What this plan also says to me is that Labour can be at the vanguard of tackling climate change, far ahead of the Tories and Lib Dems. Nationally actual progress might be slower than the promising rhetoric from David Milliband, but in London Livingstone has shown that Labour has answers tour generations’ biggest challenge.

The only similar commitment that springs to mind is Sweden’s aim for an oil free economy by 2020.
I find City Mayors a great resource for tracking what other cities are up to and what London can learn from elsewhere. At the moment I think everyone else can learn from London's lead on sustaianbility if Ken's plan is implemented. However, he will need to be re-elected for at least a third term to see this through. I see that Richard M Daley has won a fifth term as Chicago's Mayor having ruled the Windy City since 1989 - this following his father Richard J Daley's mayorship of the same city from 1955 to 1976. If Ken can't make it that far himself, I think Labour needs to.

Tuesday, February 27, 2007

Same old Tories

Current mood: annoyed

The more I hear of "Dave" on the radio the more he confirms my view that the Tories haven't changed their views but have simply changed their media image. Having thought this would be the case when Cameron took over in charge of the Tories, I'm finding this to be increasingly so. At first I thought perhaps real policies were not there because he hadn't had the time to write them. This was being generous when you consider that "cuddly Dave" was responsible for writing something of the night Michael Howard's general election manifesto in 2005.

The more I am forced to listen to Dave on breakfast radio the more I see that the media are prepared to give him the time to say what he wants without challenge. Further, the more I listen, the more I realise that he is being givren the chance his predecessors were not given. However, when I listen I realise that the message hasn't changed from the one I grew up despising, from Thatcher and her crowd.One savvy move Dave has made is to stop babbling on about Europe and sovereignty. This argument made Hague and Duncan-Smith seem like one trick donkeys. This example is apt because Dave is still very anti-Europe, most aptly demonstrated by his taking the Tory MEPs our of the European People's Party in the European Parliament, leaving them to group with the racists and facists, who are all anti EU.

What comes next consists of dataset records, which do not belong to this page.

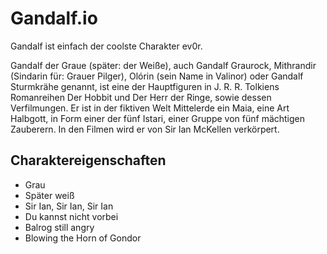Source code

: # Gandalf.io

Gandalf ist einfach der coolste Charakter ev0r.

Gandalf der Graue (später: der Weiße), auch Gandalf Graurock, Mithrandir (Sindarin für: Grauer Pilger), Olórin (sein Name in Valinor) oder Gandalf Sturmkrähe genannt, ist eine der Hauptfiguren in J. R. R. Tolkiens Romanreihen Der Hobbit und Der Herr der Ringe, sowie dessen Verfilmungen. Er ist in der fiktiven Welt Mittelerde ein Maia, eine Art Halbgott, in Form einer der fünf Istari, einer Gruppe von fünf mächtigen Zauberern. In den Filmen wird er von Sir Ian McKellen verkörpert.

## Charaktereigenschaften

* Grau
* Später weiß
* Sir Ian, Sir Ian, Sir Ian
* Du kannst nicht vorbei
* Balrog still angry
* Blowing the Horn of Gondor
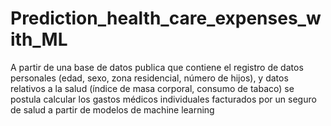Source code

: # Prediction_health_care_expenses_with_ML
A partir de una base de datos publica que contiene el registro de datos personales (edad, sexo, zona residencial, número de hijos), y datos relativos a la salud (índice de masa corporal, consumo de tabaco) se postula calcular los gastos médicos individuales facturados por un seguro de salud a partir de modelos de machine learning
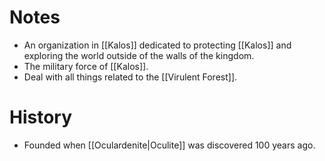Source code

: # Notes
- An organization in [[Kalos]] dedicated to protecting [[Kalos]] and exploring the world outside of the walls of the kingdom.
- The military force of [[Kalos]].
- Deal with all things related to the [[Virulent Forest]].

# History
- Founded when [[Oculardenite|Oculite]] was discovered 100 years ago.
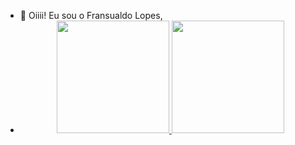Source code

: - 👋 Oiiii! Eu sou o Fransualdo Lopes, 
- <div align="center">
  <a href="https://github.com/Fransualdo-Lopes ">
  <img height="180em" src="https://github-readme-stats.vercel.app/api?username=Fransualdo-Lopes&show_icons=true&theme=radical&include_all_commits=true&count_private=true"/>
  <img height="180em" src="https://github-readme-stats.vercel.app/api/top-langs/?username=Fransualdo-Lopes&layout=compact&langs_count=7&theme=radical"/>
</div>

Dave talks about wanting to tackle poverty, because he has to because Labour has shifted the epicentre of debate over the last 15 years. However, once again, when Dave talks about poverty, he seems more interested in "getting government our of people's lives," cutting red tape and letting charities, churches and social groups deal with poverty. He also talks about letting companies get on with doing the right thing (for example) by looking after their employees. This is a folly and never likely to happen but is linked to his hatred of the EU - the very body that guarantees environmental and social rights in our country and across Europe.

In London Dave's Tories want to stop our teenagers getting free bus travel. At the last election his manifesto included the national minimum wage as red tape. This is what we have to fight and think long and hard about if we are going to let the Tories back in again. We don't want Thatcherism again.